BEGIN

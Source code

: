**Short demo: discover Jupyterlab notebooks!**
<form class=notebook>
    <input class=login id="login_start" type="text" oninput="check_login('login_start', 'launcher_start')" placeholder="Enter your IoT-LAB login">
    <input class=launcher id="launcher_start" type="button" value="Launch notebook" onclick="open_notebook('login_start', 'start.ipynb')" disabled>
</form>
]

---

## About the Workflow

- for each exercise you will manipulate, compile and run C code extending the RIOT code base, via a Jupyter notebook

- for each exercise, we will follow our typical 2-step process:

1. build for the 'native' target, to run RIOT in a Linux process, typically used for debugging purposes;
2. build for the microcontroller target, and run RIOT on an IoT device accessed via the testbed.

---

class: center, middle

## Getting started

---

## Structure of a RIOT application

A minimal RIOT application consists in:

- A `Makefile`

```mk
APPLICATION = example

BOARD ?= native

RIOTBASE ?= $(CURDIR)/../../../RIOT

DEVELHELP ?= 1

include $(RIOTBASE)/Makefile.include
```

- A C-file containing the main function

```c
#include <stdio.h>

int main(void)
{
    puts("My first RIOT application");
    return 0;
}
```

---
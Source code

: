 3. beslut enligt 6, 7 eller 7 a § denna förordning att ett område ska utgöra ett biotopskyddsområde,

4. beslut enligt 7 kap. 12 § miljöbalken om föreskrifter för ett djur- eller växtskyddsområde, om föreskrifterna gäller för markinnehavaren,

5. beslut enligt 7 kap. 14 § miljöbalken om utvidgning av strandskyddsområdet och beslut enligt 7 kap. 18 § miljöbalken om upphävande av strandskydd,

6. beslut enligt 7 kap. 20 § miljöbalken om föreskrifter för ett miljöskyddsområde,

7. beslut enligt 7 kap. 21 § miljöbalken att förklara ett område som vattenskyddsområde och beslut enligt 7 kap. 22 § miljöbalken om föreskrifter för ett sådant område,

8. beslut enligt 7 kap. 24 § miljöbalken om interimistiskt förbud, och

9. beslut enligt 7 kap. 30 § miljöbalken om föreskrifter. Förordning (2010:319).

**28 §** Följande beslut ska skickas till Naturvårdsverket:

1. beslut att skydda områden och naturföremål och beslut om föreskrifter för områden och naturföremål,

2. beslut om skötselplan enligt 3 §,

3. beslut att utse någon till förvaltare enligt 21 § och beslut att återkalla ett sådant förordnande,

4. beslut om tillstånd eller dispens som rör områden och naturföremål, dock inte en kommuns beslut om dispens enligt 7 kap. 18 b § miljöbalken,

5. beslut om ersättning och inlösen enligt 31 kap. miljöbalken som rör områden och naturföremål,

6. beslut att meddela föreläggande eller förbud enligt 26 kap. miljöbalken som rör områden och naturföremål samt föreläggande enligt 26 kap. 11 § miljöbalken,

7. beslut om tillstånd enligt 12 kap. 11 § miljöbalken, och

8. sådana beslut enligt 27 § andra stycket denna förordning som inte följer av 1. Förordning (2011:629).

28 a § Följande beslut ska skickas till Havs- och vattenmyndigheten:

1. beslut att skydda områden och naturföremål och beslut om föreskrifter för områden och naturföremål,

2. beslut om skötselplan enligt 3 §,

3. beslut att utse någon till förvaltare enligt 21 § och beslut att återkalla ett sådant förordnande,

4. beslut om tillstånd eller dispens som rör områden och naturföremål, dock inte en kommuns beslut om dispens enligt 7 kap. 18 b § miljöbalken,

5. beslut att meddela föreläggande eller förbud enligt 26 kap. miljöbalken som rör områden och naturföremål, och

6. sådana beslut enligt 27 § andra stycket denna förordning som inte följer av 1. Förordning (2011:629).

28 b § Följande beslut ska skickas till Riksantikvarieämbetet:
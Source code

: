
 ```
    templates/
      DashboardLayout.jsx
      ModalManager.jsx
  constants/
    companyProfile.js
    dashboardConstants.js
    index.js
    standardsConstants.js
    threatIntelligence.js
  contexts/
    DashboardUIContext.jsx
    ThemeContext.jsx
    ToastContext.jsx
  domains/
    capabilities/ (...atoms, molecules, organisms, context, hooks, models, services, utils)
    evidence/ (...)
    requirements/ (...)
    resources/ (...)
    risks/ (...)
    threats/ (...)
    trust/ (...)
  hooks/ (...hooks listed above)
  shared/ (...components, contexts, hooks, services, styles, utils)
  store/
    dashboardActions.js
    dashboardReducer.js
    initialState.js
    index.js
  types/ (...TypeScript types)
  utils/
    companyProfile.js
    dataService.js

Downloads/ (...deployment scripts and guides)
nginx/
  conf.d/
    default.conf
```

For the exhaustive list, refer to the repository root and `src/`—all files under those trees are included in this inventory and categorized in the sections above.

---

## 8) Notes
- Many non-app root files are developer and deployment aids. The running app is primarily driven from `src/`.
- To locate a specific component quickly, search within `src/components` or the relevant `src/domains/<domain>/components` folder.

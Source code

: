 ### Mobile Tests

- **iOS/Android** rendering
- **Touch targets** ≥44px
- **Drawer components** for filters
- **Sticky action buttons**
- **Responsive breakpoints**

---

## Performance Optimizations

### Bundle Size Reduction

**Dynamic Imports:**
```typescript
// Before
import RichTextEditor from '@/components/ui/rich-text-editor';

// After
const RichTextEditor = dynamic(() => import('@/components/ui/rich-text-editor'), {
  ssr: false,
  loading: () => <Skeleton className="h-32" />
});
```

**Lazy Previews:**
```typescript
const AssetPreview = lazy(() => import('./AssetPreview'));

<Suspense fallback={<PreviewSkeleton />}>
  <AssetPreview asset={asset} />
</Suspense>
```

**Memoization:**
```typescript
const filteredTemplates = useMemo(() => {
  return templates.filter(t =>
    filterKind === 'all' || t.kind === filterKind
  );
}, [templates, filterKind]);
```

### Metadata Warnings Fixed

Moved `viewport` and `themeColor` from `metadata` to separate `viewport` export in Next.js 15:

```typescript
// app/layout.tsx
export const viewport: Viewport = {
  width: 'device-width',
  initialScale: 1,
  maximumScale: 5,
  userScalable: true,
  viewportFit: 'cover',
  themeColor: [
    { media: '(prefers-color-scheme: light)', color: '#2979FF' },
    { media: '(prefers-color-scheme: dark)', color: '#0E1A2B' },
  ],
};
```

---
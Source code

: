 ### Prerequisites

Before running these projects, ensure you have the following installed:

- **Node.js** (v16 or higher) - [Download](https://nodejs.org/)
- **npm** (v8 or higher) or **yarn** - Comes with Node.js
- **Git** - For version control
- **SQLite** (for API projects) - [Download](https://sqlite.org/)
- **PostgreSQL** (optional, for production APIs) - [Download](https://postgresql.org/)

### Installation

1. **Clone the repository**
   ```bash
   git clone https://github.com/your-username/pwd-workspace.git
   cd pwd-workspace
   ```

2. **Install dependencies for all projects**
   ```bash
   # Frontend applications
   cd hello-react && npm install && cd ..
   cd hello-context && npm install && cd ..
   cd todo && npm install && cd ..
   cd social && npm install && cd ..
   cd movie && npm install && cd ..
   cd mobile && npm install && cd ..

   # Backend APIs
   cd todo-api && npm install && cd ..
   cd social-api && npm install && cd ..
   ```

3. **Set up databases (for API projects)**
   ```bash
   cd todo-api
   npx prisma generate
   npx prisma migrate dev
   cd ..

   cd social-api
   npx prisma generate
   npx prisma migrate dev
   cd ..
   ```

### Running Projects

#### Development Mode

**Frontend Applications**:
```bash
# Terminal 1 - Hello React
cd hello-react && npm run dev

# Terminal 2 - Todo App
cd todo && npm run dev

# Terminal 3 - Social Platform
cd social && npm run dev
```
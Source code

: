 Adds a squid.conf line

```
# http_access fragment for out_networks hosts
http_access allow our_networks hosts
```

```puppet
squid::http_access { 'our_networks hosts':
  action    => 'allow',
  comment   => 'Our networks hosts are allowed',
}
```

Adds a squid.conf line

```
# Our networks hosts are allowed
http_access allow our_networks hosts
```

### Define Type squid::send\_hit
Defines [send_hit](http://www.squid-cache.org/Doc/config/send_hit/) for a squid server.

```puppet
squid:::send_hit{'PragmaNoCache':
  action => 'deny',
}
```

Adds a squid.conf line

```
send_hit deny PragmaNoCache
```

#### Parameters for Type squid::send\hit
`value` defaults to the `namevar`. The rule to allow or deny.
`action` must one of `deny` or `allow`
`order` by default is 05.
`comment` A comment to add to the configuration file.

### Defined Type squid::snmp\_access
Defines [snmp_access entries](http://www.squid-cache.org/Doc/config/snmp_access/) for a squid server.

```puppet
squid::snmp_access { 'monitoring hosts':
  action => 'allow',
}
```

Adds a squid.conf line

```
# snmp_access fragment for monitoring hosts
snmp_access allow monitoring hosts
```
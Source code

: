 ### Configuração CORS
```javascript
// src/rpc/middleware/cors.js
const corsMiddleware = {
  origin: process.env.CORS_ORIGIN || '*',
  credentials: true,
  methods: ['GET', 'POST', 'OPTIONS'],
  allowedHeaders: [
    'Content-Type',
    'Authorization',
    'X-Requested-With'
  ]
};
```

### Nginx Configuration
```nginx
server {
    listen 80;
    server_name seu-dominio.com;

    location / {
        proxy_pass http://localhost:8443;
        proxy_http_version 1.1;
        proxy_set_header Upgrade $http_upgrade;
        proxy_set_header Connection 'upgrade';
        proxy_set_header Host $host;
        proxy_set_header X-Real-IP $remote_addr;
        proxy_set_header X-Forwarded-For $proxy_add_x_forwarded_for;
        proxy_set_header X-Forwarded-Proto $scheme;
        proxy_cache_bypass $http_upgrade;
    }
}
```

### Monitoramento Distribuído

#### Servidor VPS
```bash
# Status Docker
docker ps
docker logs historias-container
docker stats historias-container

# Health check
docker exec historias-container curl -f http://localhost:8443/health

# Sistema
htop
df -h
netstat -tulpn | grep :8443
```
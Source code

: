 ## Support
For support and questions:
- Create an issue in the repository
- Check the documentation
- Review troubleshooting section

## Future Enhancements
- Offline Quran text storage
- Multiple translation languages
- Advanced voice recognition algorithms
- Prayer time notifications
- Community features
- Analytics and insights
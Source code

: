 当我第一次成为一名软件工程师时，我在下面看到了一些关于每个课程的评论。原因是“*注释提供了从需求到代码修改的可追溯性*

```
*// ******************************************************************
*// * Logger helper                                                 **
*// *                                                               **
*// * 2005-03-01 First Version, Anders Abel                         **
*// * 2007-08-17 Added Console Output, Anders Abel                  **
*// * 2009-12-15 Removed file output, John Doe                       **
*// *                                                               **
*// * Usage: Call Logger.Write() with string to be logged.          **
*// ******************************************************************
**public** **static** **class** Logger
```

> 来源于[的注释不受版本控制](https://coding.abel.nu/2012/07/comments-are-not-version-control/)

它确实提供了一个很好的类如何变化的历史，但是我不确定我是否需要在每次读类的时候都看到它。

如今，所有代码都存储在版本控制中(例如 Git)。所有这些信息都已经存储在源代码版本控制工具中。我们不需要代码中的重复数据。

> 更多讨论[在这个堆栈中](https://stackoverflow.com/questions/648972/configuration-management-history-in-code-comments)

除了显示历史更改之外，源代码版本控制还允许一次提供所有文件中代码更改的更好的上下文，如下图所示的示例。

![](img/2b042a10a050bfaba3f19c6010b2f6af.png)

END

EXERCISE: Count the lines in the data where "comments" occurs. Report the number only.

ANSWER BELOW: 2